What is required:
In the entries below, how many lines contain the string "blob"? Respond with the number only.

Stored data
--

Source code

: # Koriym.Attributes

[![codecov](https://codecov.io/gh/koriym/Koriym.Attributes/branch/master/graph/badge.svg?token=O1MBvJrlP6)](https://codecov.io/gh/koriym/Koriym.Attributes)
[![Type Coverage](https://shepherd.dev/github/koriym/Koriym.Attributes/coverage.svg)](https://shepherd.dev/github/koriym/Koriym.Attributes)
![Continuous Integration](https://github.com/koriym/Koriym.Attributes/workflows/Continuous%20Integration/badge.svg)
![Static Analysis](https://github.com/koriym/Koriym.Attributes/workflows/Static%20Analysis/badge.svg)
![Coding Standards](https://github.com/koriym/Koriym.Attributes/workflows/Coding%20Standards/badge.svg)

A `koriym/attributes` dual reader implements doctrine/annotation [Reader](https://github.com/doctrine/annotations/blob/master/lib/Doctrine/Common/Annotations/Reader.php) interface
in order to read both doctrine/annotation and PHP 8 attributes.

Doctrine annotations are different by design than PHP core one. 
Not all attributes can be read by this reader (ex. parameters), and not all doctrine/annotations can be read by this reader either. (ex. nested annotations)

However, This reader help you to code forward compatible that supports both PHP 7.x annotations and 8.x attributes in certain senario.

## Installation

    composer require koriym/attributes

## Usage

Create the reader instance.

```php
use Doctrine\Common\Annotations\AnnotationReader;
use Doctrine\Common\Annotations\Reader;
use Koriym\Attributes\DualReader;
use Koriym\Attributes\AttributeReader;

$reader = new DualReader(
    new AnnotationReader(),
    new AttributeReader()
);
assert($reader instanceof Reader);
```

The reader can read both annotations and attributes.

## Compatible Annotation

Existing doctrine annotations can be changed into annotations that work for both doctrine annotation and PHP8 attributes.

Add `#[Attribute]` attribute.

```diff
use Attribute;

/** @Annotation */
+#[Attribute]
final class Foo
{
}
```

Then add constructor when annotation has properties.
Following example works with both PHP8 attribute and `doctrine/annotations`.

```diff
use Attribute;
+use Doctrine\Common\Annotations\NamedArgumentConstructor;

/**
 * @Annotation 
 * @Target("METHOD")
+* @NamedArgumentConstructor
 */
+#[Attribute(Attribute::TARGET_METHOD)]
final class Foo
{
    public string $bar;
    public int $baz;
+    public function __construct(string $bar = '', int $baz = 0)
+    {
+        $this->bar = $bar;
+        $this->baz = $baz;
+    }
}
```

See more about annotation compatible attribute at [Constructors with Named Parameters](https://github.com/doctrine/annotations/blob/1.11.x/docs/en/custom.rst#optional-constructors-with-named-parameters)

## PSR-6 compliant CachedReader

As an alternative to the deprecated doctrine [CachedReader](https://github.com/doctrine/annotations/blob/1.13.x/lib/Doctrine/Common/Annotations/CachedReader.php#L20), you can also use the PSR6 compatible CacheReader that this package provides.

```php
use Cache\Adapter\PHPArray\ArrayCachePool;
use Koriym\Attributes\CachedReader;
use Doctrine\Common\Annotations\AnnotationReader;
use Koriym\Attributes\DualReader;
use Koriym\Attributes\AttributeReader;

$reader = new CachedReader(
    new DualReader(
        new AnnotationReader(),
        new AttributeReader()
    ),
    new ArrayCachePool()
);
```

--

Reply to the task:
3